Die Rolle, die die westlichen Staaten spielen, ist derzeit also eher eine ökonomische und keine militärische. Allerdings muss jetzt bereits die deutliche Unterstützung für Taiwan auch gezeigt werden, bevor es zum Krieg kommt. Deutschland muss seine wirtschaftliche Abhängigkeit von China reduzieren. Dadurch wird Deutschland weniger erpressbar und ist dann eher in der Lage, seine Warnungen in geeinter Absprache mit anderen Alliierten glaubhaft zu formulieren. Prävention ist also ein guter Ansatz.
Was braucht es noch?
Wenn der Krieg doch ausbricht, dann muss es natürlich Sanktionen gegen China geben. Allerdings kann man nur dann wirklich wirksame Sanktionen verhängen, wenn man sich selbst nicht schadet. Die Russen haben den Gashahn zugedreht und die Europäer haben auf einmal Probleme.
Müsste Deutschland auch mit Waffen unterstützen?

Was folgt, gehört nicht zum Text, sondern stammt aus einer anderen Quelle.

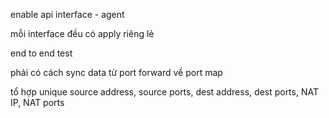 
enable api interface - agent

mỗi interface đều có apply riêng lẻ

end to end test 

phải có cách sync data từ port forward về port map


tổ hợp unique source  address, source ports, dest address, dest ports, NAT IP, NAT ports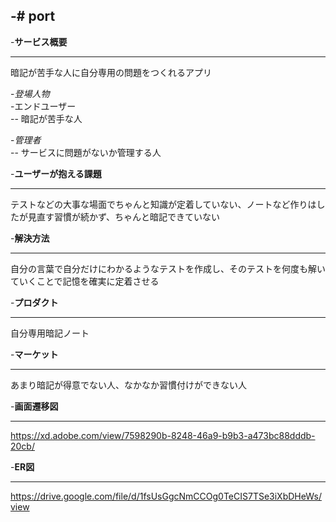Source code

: -# port
-  
-**サービス概要**  
***
暗記が苦手な人に自分専用の問題をつくれるアプリ  
  
-*登場人物*  
-エンドユーザー  
-- 暗記が苦手な人  
  
-*管理者*  
-- サービスに問題がないか管理する人  
  
-**ユーザーが抱える課題**  
***
テストなどの大事な場面でちゃんと知識が定着していない、ノートなど作りはしたが見直す習慣が続かず、ちゃんと暗記できていない  
  
-**解決方法**  
***
自分の言葉で自分だけにわかるようなテストを作成し、そのテストを何度も解いていくことで記憶を確実に定着させる  
  
-**プロダクト**  
***
自分専用暗記ノート  
  
-**マーケット**  
***
あまり暗記が得意でない人、なかなか習慣付けができない人  
  
-**画面遷移図**  
***
https://xd.adobe.com/view/7598290b-8248-46a9-b9b3-a473bc88dddb-20cb/
  
-**ER図**  
***
https://drive.google.com/file/d/1fsUsGgcNmCCOg0TeCIS7TSe3iXbDHeWs/view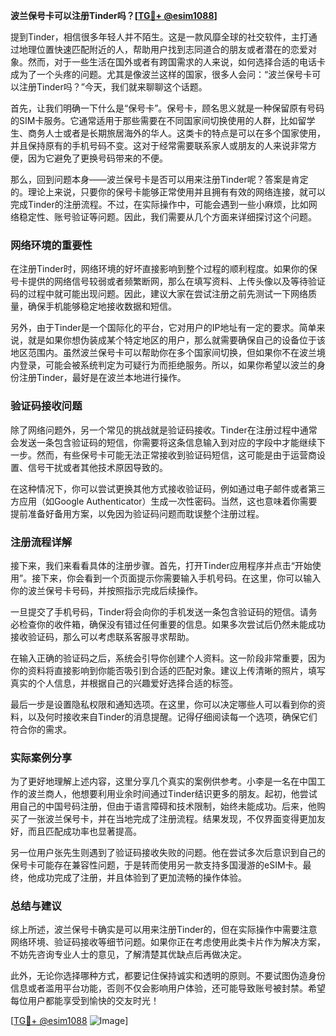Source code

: **波兰保号卡可以注册Tinder吗？[[TG💪+ @esim1088](https://t.me/s/esim1088)]**

提到Tinder，相信很多年轻人并不陌生。这是一款风靡全球的社交软件，主打通过地理位置快速匹配附近的人，帮助用户找到志同道合的朋友或者潜在的恋爱对象。然而，对于一些生活在国外或者有跨国需求的人来说，如何选择合适的电话卡成为了一个头疼的问题。尤其是像波兰这样的国家，很多人会问：“波兰保号卡可以注册Tinder吗？”今天，我们就来聊聊这个话题。

首先，让我们明确一下什么是“保号卡”。保号卡，顾名思义就是一种保留原有号码的SIM卡服务。它通常适用于那些需要在不同国家间切换使用的人群，比如留学生、商务人士或者是长期旅居海外的华人。这类卡的特点是可以在多个国家使用，并且保持原有的手机号码不变。这对于经常需要联系家人或朋友的人来说非常方便，因为它避免了更换号码带来的不便。

那么，回到问题本身——波兰保号卡是否可以用来注册Tinder呢？答案是肯定的。理论上来说，只要你的保号卡能够正常使用并且拥有有效的网络连接，就可以完成Tinder的注册流程。不过，在实际操作中，可能会遇到一些小麻烦，比如网络稳定性、账号验证等问题。因此，我们需要从几个方面来详细探讨这个问题。

### 网络环境的重要性

在注册Tinder时，网络环境的好坏直接影响到整个过程的顺利程度。如果你的保号卡提供的网络信号较弱或者频繁断网，那么在填写资料、上传头像以及等待验证码的过程中就可能出现问题。因此，建议大家在尝试注册之前先测试一下网络质量，确保手机能够稳定地接收数据和短信。

另外，由于Tinder是一个国际化的平台，它对用户的IP地址有一定的要求。简单来说，就是如果你想伪装成某个特定地区的用户，那么就需要确保自己的设备位于该地区范围内。虽然波兰保号卡可以帮助你在多个国家间切换，但如果你不在波兰境内登录，可能会被系统判定为可疑行为而拒绝服务。所以，如果你希望以波兰的身份注册Tinder，最好是在波兰本地进行操作。

### 验证码接收问题

除了网络问题外，另一个常见的挑战就是验证码接收。Tinder在注册过程中通常会发送一条包含验证码的短信，你需要将这条信息输入到对应的字段中才能继续下一步。然而，有些保号卡可能无法正常接收到验证码短信，这可能是由于运营商设置、信号干扰或者其他技术原因导致的。

在这种情况下，你可以尝试更换其他方式接收验证码，例如通过电子邮件或者第三方应用（如Google Authenticator）生成一次性密码。当然，这也意味着你需要提前准备好备用方案，以免因为验证码问题而耽误整个注册过程。

### 注册流程详解

接下来，我们来看看具体的注册步骤。首先，打开Tinder应用程序并点击“开始使用”。接下来，你会看到一个页面提示你需要输入手机号码。在这里，你可以输入你的波兰保号卡号码，并按照指示完成后续操作。

一旦提交了手机号码，Tinder将会向你的手机发送一条包含验证码的短信。请务必检查你的收件箱，确保没有错过任何重要的信息。如果多次尝试后仍然未能成功接收验证码，那么可以考虑联系客服寻求帮助。

在输入正确的验证码之后，系统会引导你创建个人资料。这一阶段非常重要，因为你的资料将直接影响到你能否吸引到合适的匹配对象。建议上传清晰的照片，填写真实的个人信息，并根据自己的兴趣爱好选择合适的标签。

最后一步是设置隐私权限和通知选项。在这里，你可以决定哪些人可以看到你的资料，以及何时接收来自Tinder的消息提醒。记得仔细阅读每一个选项，确保它们符合你的需求。

### 实际案例分享

为了更好地理解上述内容，这里分享几个真实的案例供参考。小李是一名在中国工作的波兰商人，他想要利用业余时间通过Tinder结识更多的朋友。起初，他尝试用自己的中国号码注册，但由于语言障碍和技术限制，始终未能成功。后来，他购买了一张波兰保号卡，并在当地完成了注册流程。结果发现，不仅界面变得更加友好，而且匹配成功率也显著提高。

另一位用户张先生则遇到了验证码接收失败的问题。他在尝试多次后意识到自己的保号卡可能存在兼容性问题，于是转而使用另一款支持多国漫游的eSIM卡。最终，他成功完成了注册，并且体验到了更加流畅的操作体验。

### 总结与建议

综上所述，波兰保号卡确实是可以用来注册Tinder的，但在实际操作中需要注意网络环境、验证码接收等细节问题。如果你正在考虑使用此类卡片作为解决方案，不妨先咨询专业人士的意见，了解清楚其优缺点后再做决定。

此外，无论你选择哪种方式，都要记住保持诚实和透明的原则。不要试图伪造身份信息或者滥用平台功能，否则不仅会影响用户体验，还可能导致账号被封禁。希望每位用户都能享受到愉快的交友时光！

[[TG💪+ @esim1088](https://t.me/s/esim1088) ![Image](https://i.postimg.cc/4NQfJmqS/Snipaste-2025-05-13-00-14-12.png)]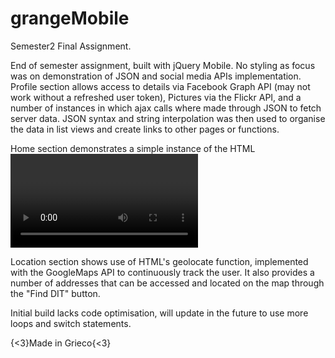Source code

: # grangeMobile
Semester2 Final Assignment.

End of semester assignment, built with jQuery Mobile. No styling as focus was on demonstration of JSON
and social media APIs implementation. Profile section allows access to details via Facebook Graph API
(may not work without a refreshed user token), Pictures via the Flickr API, and a number of instances in
which ajax calls where made through JSON to fetch server data. JSON syntax and string interpolation was
then used to organise the data in list views and create links to other pages or functions.

Home section demonstrates a simple instance of the HTML <video> tag and the Twitter feed API.

Location section shows use of HTML's geolocate function, implemented with the GoogleMaps API to continuously 
track the user. It also provides a number of addresses that can be accessed and located on the map through
the "Find DIT" button.

Initial build lacks code optimisation, will update in the future to use more loops and switch statements.

{<3}Made in Grieco{<3}
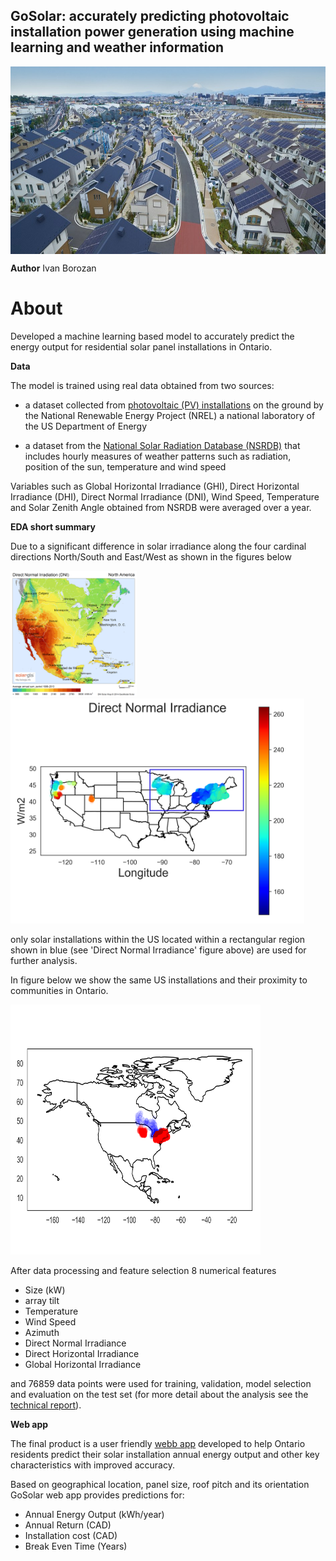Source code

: ## GoSolar: accurately predicting photovoltaic installation power generation using machine learning and weather information 

<p class="aligncenter">
<img src="./figures/solar-city-Japan.jpg" align="middle" width="100%" height="300">
</p>


**Author** Ivan Borozan 

About
=====

Developed a machine learning based model to accurately predict the energy output for residential solar panel installations in Ontario. 

**Data**

The model is trained using real data obtained from two sources:

* a dataset collected from [photovoltaic (PV) installations](https://openpv.nrel.gov/) on the ground by the National Renewable Energy Project (NREL) a national laboratory of the US Department of Energy

* a dataset from the [National Solar Radiation Database (NSRDB)](https://nsrdb.nrel.gov/) that includes hourly measures of weather patterns such as radiation, position of the sun, temperature and wind speed

Variables such as Global Horizontal Irradiance (GHI), Direct Horizontal Irradiance (DHI), Direct Normal Irradiance (DNI), Wind Speed, Temperature and Solar Zenith Angle obtained from NSRDB were averaged over a year. 

**EDA short summary**

Due to a significant difference in solar irradiance along the four cardinal directions North/South and East/West as shown in the figures below  

<p float="left">
  <img src="./figures/Solargis-North-America-DNI-solar-resource-map-en.png"" width="40%" height="30%">
  <img src="./figures/DNI_irradiance_gimp.png" width="470" height="360"> 
</p>


only solar installations within the US located within a rectangular region shown in blue (see 'Direct Normal Irradiance' figure above) are used for further analysis.

In figure below we show the same US installations and their proximity to communities in Ontario.

<p float="left">
   <img src="./figures/Ontaro_communities2.png" width="400" height="400"> 
</p>

After data processing and feature selection 8 numerical features

- Size (kW)
- array tilt
- Temperature
- Wind Speed
- Azimuth
- Direct Normal Irradiance
- Direct Horizontal Irradiance 
- Global Horizontal Irradiance 

and 76859 data points were used for training, validation, model selection and evaluation on the test set (for more detail about the analysis see the [technical report](./notebooks/solar_eda_and_technical_report.ipynb)).  

**Web app**

The final product is a user friendly [webb app](http://hbaranalytics.com:5000) developed to help Ontario residents predict their solar installation annual energy output and other key characteristics with improved accuracy.

Based on geographical location, panel size, roof pitch and its orientation GoSolar web app provides predictions for:

* Annual Energy Output (kWh/year)
* Annual Return (CAD)
* Installation cost (CAD)
* Break Even Time (Years)
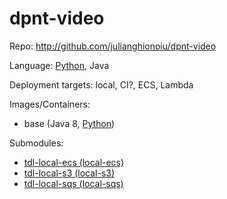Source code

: # dpnt-video

Repo: http://github.com/julianghionoiu/dpnt-video

Language: [Python](python.md), Java

Deployment targets: local, CI?, ECS, Lambda

Images/Containers:

- base (Java 8, [Python](python.md))

Submodules:

- [tdl-local-ecs (local-ecs)](tdl-local-ecs.md)
- [tdl-local-s3 (local-s3)](tdl-local-s3.md)
- [tdl-local-sqs (local-sqs)](tdl-local-sqs.md)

Taiwan muss jedenfalls in die Lage versetzt werden, sich zu verteidigen. Vor Bundeskanzler Olaf Scholz hat noch kein Bundeskanzler in der Öffentlichkeit gesagt, dass man es nicht akzeptieren werde, sollte China die Taiwan-Frage gewaltsam lösen wollen. Das haben Frau Merkel und Herr Schröder nicht so deutlich gesagt. Insofern ist das schon ein Zeichen und ganz offensichtlich ist man sich der Lage bewusster geworden.